On March 11th, 2025, Anders Hejlsberg announced that the new TypeScript compiler would be ported to Go. The work had already started; the announcement just made it public.
Since then, many people have asked:
- Why Go?
- Why call it a port instead of a rewrite?
- Why not Rust or C# or my ‘X’ language?
Before starting the migration, the TypeScript team evaluated several native languages, including Rust and C#. In the end, Go stood out, and here’s why.
The current compiler is already function-oriented
The existing TypeScript compiler is written in a very function-based style (not class-heavy or object-oriented).
Go naturally follows a similar approach:
- Functions as the primary building blocks
- Simple data structures
- Minimal abstraction overhead
Because of this, many parts of the compiler can be ported in a very direct, almost 1-to-1 way: TypeScript functions become Go functions with similar structure and logic.

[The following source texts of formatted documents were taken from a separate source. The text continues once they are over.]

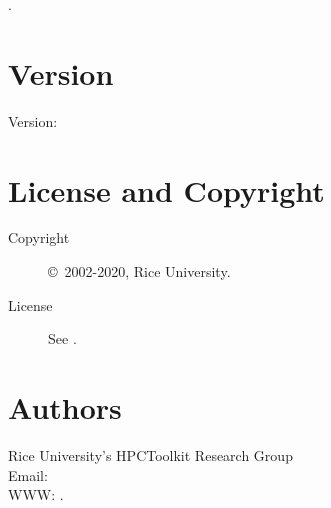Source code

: \documentclass[english]{article}
\begin{document}
.

\section{Version}

Version: \Version

\section{License and Copyright}

\begin{description}
\item[Copyright] \copyright\ 2002-2020, Rice University.
\item[License] See .
\end{description}

\section{Authors}

\noindent
Rice University's HPCToolkit Research Group \\
Email:  \\
WWW: .

\LatexManEnd
\end{document}
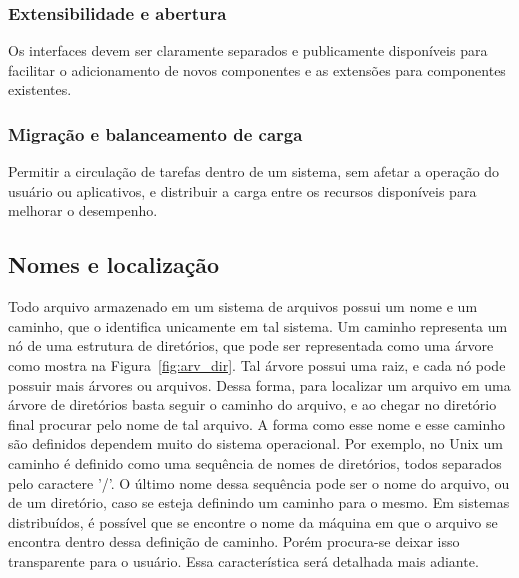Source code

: 	
	\subsubsection{Extensibilidade e abertura}
	Os interfaces devem ser claramente separados e publicamente disponíveis para facilitar o adicionamento de novos componentes e as extensões para componentes existentes.
	
	\subsubsection{Migração e balanceamento de carga}
	Permitir a circulação de tarefas dentro de um sistema, sem afetar a operação do usuário ou aplicativos, e distribuir a carga entre os recursos disponíveis para melhorar o desempenho.
	
	
	
		
	\subsection{Nomes e localização}
	Todo arquivo armazenado em um sistema de arquivos possui um nome e um caminho, que o identifica unicamente em tal sistema.
	Um caminho representa um nó de uma estrutura de diretórios, que pode ser representada como uma árvore como mostra na Figura~\ref{fig:arv_dir}.
	Tal árvore possui uma raiz, e cada nó pode possuir mais árvores ou arquivos.
	Dessa forma, para localizar um arquivo em uma árvore de diretórios basta seguir o caminho do arquivo, e ao chegar no diretório final procurar pelo nome de tal arquivo.
	A forma como esse nome e esse caminho são definidos dependem muito do sistema operacional. Por exemplo, no Unix um caminho é definido como uma sequência de nomes de diretórios, todos separados pelo caractere ’/’. O último nome dessa sequência pode ser o nome do arquivo, ou de um diretório, caso se esteja definindo um caminho para o mesmo.
	Em sistemas distribuídos, é possível que se encontre o nome da máquina em que o arquivo se encontra dentro dessa definição de caminho. Porém procura-se deixar isso transparente para o usuário. Essa característica será detalhada mais adiante.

You can clearly see this in the source code of both compilers
Here is an function from the scanner as an example:
TypeScript scanner:
https://github.com/microsoft/TypeScript/blob/0a071327153b4c386dfcab19a584e0d6224d1354/src/compiler/scanner.ts#L1171C14-L1211
The structure is very similar. This is why the team chooses to call it a port.
Why not my ‘X’ language?
Your answer is probably explained in the sections “Why not Rust” and “Why not or C#” :).
Why not Rust?
Rust would likely require significant changes to the code structure.
To satisfy Rust’s compiler ownership and lifetime rules, the engineers would need to rethink many APIs and data flows. That would lead more refactoring, more divergence from the original Typescript code, and a longer development time.

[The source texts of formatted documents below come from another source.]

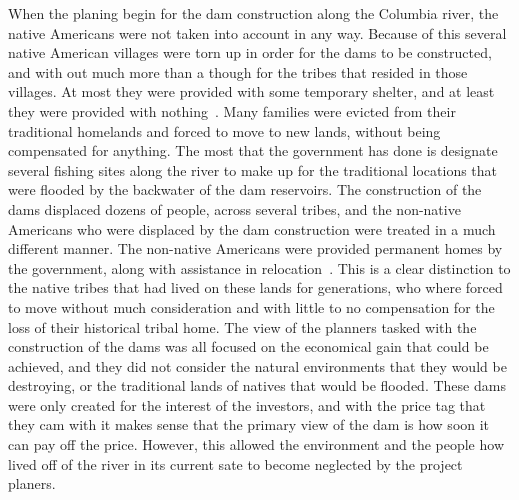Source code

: \documentclass[12pt,twoside]{article}
\begin{document}
When the planing begin for the dam construction along the Columbia river, the native Americans were not taken into account in any way. Because of this several native American villages were torn up in order for the dams to be constructed, and with out much more than a though for the tribes that resided in those villages. At most they were provided with some temporary shelter, and at least they were provided with nothing~\cite{ST}. Many families were evicted from their traditional homelands and forced to move to new lands, without being compensated for anything. The most that the government has done is designate several fishing sites along the river to make up for the traditional locations that were flooded by the backwater of the dam reservoirs. The construction of the dams displaced dozens of people, across several tribes, and the non-native Americans who were displaced by the dam construction were treated in a much different manner. The non-native Americans were provided permanent homes by the government, along with assistance in relocation~\cite{ST}. This is a clear distinction to the native tribes that had lived on these lands for generations, who where forced to move without much consideration and with little to no compensation for the loss of their historical tribal home. The view of the planners tasked with the construction of the dams was all focused on the economical gain that could be achieved, and they did not consider the natural environments that they would be destroying, or the traditional lands of natives that would be flooded. These dams were only created for the interest of the investors, and with the price tag that they cam with it makes sense that the primary view of the dam is how soon it can pay off the price. However, this allowed the environment and the people how lived off of the river in its current sate to become neglected by the project planers. 
\par
\end{document}
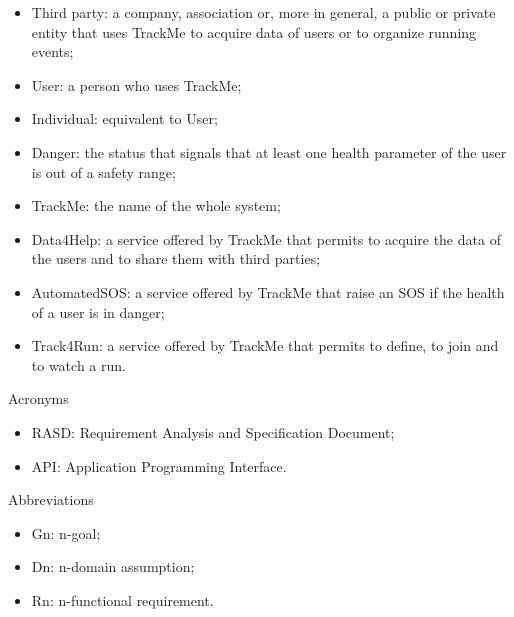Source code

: \documentclass{article}
\begin{document}
\begin{legal}
\begin{legal}
\begin{legal}
{\begin{itemize}
				\item Third party: a company, association or, more in general, a public or private entity that uses TrackMe to acquire data of users or to organize running events;\\
				\item User: a person who uses TrackMe;\\
				\item Individual: equivalent to User;\\
				\item Danger: the status that signals that at least one health parameter of the user is out of a safety range;\\
				\item TrackMe: the name of the whole system;\\
				\item Data4Help: a service offered by TrackMe that permits to acquire the data of the users and to share them with third parties;\\
				\item AutomatedSOS: a service offered by TrackMe that raise an SOS if the health of a user is in danger;\\
				\item Track4Run: a service offered by TrackMe that permits to define, to join and to watch a run.\\
				\end{itemize}
			}	
			\item Acronyms\\
			{\normalfont	
				\begin{itemize}
				\item RASD: Requirement Analysis and Specification Document;\\
				\item API: Application Programming Interface.\\
				\end{itemize}
			}
			\item Abbreviations\\
			{\normalfont	
				\begin{itemize}
				\item Gn: n-goal;\\
				\item Dn: n-domain assumption;\\
				\item Rn: n-functional requirement.\\
				\end{itemize}
			}
			\end{legal}

\end{legal}
\end{legal}
\end{document}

That’s closer to a rewrite than a port.
Why not C#?
C# was considered, but there were practical issues:
- AOT compilation in C# is still relatively new
- Native AOT compiled binaries do not support as many platforms as Go
- C# was designed around bytecode and a runtime first, not static native binaries first
Go, on the other hand, has a long track record of producing portable, static native binaries across many platforms.
Business and performance reasons
Porting the compiler to Go is easier, faster and safer (from a business and maintenance perspective)

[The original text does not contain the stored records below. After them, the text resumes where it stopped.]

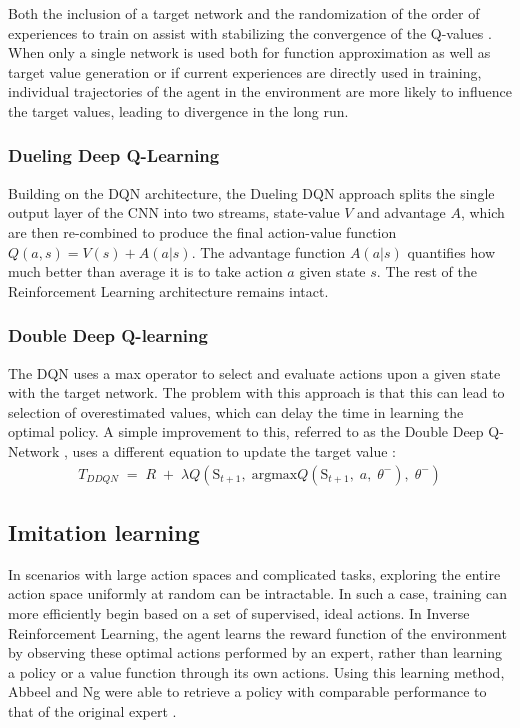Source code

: \documentclass[10pt,journal,compsoc]{IEEEtran}
\begin{document}
Both the inclusion of a target network and the randomization of the order of experiences to train on assist with stabilizing the convergence of the Q-values \cite{deepqlearning}. When only a single network is used both for function approximation as well as target value generation or if current experiences are directly used in training, individual trajectories of the agent in the environment are more likely to influence the target values, leading to divergence in the long run.

\subsubsection{Dueling Deep Q-Learning}
Building on the DQN architecture, the Dueling DQN approach \cite{wang2015dueling} splits the single output layer of the CNN into two streams, state-value $V$ and advantage $A$, which are then re-combined to produce the final action-value function $Q(a,s) = V(s) + A(a | s)$. The advantage function $A(a | s)$ quantifies how much better than average it is to take action $a$ given state $s$. The rest of the Reinforcement Learning architecture remains intact.

\subsubsection{Double Deep Q-learning}
The DQN uses a max operator to select and evaluate actions upon a given state with the target network. The problem with this approach is that this can lead to selection of overestimated values, which can delay the time in learning the optimal policy. A simple improvement to this, referred to as the Double Deep Q-Network \cite{doubledeepqlearning}, uses a different equation to update the target value :
\begin{align*}
T_{DDQN}\; =\; R\; +\; \lambda Q\left( \mbox{S}_{t+1},\; \mbox{argmax}Q\left( \mbox{S}_{t+1},\; a,\; \theta ^{-} \right),\; \theta ^{-} \right)
\end{align*}
\subsection{Imitation learning}
In scenarios with large action spaces and complicated tasks, exploring the entire action space uniformly at random can be intractable. In such a case, training can more efficiently begin based on a set of supervised, ideal actions. In Inverse Reinforcement Learning, the agent learns the reward function of the environment by observing these optimal actions performed by an expert, rather than learning a policy or a value function through its own actions. Using this learning method, Abbeel and Ng were able to retrieve a policy with comparable performance to that of the original expert \cite{abbeel2004apprenticeship}.
\end{document}
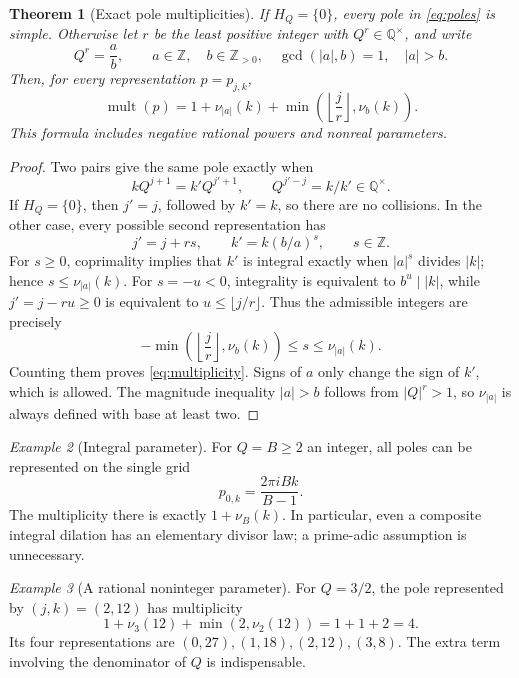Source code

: \documentclass[11pt,a4paper]{article}
\numberwithin{equation}{section}
\newtheorem{theorem}{Theorem}[section]
\theoremstyle{definition}
\theoremstyle{remark}
\newtheorem{example}[theorem]{Example}
\newcommand{\Q}{\mathbb Q}
\newcommand{\Z}{\mathbb Z}
\newcommand{\mult}{\operatorname{mult}}
\begin{document}
\begin{theorem}[Exact pole multiplicities]\label{thm:multiplicity}
If \(H_Q=\{0\}\), every pole in \eqref{eq:poles} is simple. Otherwise let \(r\) be the least positive integer with \(Q^r\in\Q^{\times}\), and write
\begin{equation}\label{eq:rational-power}
 Q^r=\frac ab,\qquad a\in\Z,\quad b\in\Z_{>0},\quad
 \gcd(|a|,b)=1,\quad |a|>b.
\end{equation}
Then, for every representation \(p=p_{j,k}\),
\begin{equation}\label{eq:multiplicity}
 \boxed{\displaystyle
 \mult(p)=1+\nu_{|a|}(k)
       +\min\left(\left\lfloor\frac jr\right\rfloor,\nu_b(k)\right).}
\end{equation}
This formula includes negative rational powers and nonreal parameters.
\end{theorem}
\begin{proof}
Two pairs give the same pole exactly when
\[
 kQ^{j+1}=k'Q^{j'+1},\qquad
 Q^{j'-j}=k/k'\in\Q^{\times}.
\]
If \(H_Q=\{0\}\), then \(j'=j\), followed by \(k'=k\), so there are no collisions. In the other case, every possible second representation has
\[
 j'=j+rs,\qquad k'=k(b/a)^s,\qquad s\in\Z.
\]
For \(s\ge0\), coprimality implies that \(k'\) is integral exactly when \(|a|^s\) divides \(|k|\); hence \(s\le\nu_{|a|}(k)\). For \(s=-u<0\), integrality is equivalent to \(b^u\mid |k|\), while \(j'=j-ru\ge0\) is equivalent to \(u\le\lfloor j/r\rfloor\). Thus the admissible integers are precisely
\[
 -\min\left(\left\lfloor\frac jr\right\rfloor,\nu_b(k)\right)
 \le s\le\nu_{|a|}(k).
\]
Counting them proves \eqref{eq:multiplicity}. Signs of \(a\) only change the sign of \(k'\), which is allowed. The magnitude inequality \(|a|>b\) follows from \(|Q|^r>1\), so \(\nu_{|a|}\) is always defined with base at least two.
\end{proof}

\begin{example}[Integral parameter]
For \(Q=B\ge2\) an integer, all poles can be represented on the single grid
\[
 p_{0,k}=\frac{2\pi i Bk}{B-1}.
\]
The multiplicity there is exactly \(1+\nu_B(k)\). In particular, even a composite integral dilation has an elementary divisor law; a prime-adic assumption is unnecessary.
\end{example}

\begin{example}[A rational noninteger parameter]
For \(Q=3/2\), the pole represented by \((j,k)=(2,12)\) has multiplicity
\[
 1+\nu_3(12)+\min(2,\nu_2(12))=1+1+2=4.
\]
Its four representations are \((0,27),(1,18),(2,12),(3,8)\). The extra term involving the denominator of \(Q\) is indispensable.
\end{example}
\end{document}
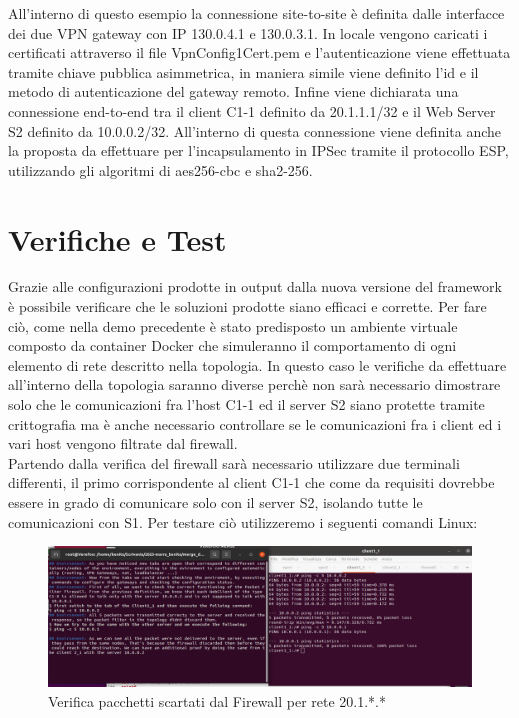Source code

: All'interno di questo esempio la connessione site-to-site è definita dalle interfacce dei due VPN gateway con IP 130.0.4.1 e 130.0.3.1. In locale vengono caricati i certificati attraverso
il file VpnConfig1Cert.pem e l'autenticazione viene effettuata tramite chiave pubblica asimmetrica, in maniera simile viene definito l'id e il metodo di autenticazione del gateway remoto.
Infine viene dichiarata una connessione end-to-end tra il client C1-1 definito da 20.1.1.1/32 e il Web Server S2 definito da 10.0.0.2/32. All'interno di questa connessione viene definita anche la proposta
da effettuare per l'incapsulamento in IPSec tramite il protocollo ESP, utilizzando gli algoritmi di aes256-cbc e sha2-256.

\section{Verifiche e Test}

Grazie alle configurazioni prodotte in output dalla nuova versione del framework è possibile verificare che le soluzioni prodotte siano efficaci e corrette.
Per fare ciò, come nella demo precedente è stato predisposto un ambiente virtuale composto da container Docker che simuleranno il comportamento di ogni elemento di rete descritto nella topologia. In questo caso
le verifiche da effettuare all'interno della topologia saranno diverse perchè non sarà necessario dimostrare solo che le comunicazioni fra l'host C1-1 ed il server S2 siano protette tramite crittografia ma è anche
necessario controllare se le comunicazioni fra i client ed i vari host vengono filtrate dal firewall. \\
Partendo dalla verifica del firewall sarà necessario utilizzare due terminali differenti, il primo corrispondente al client C1-1 che come da requisiti dovrebbe essere in grado di comunicare solo con il server S2, isolando tutte le
comunicazioni con S1. Per testare ciò utilizzeremo i seguenti comandi Linux:

\begin{figure}[H] 
    \centering
    \includegraphics[width=1\textwidth]{(1)FirewallDiscard1.png} 
    \caption{Verifica pacchetti scartati dal Firewall per rete 20.1.*.*}
    \label{fig:Verifica1}
\end{figure}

And it brings real benefits. In some cases, the new TypeScript compiler is already up to 10× faster. This comes from being able to fully take advantage of native execution and Go’s multi-threaded concurrency model
In short
Go allowed the TypeScript team to keep the compiler’s design, move fast, reduce risk, and gain major performance improvements without rewriting everything from scratch, that’s why Go was their pick.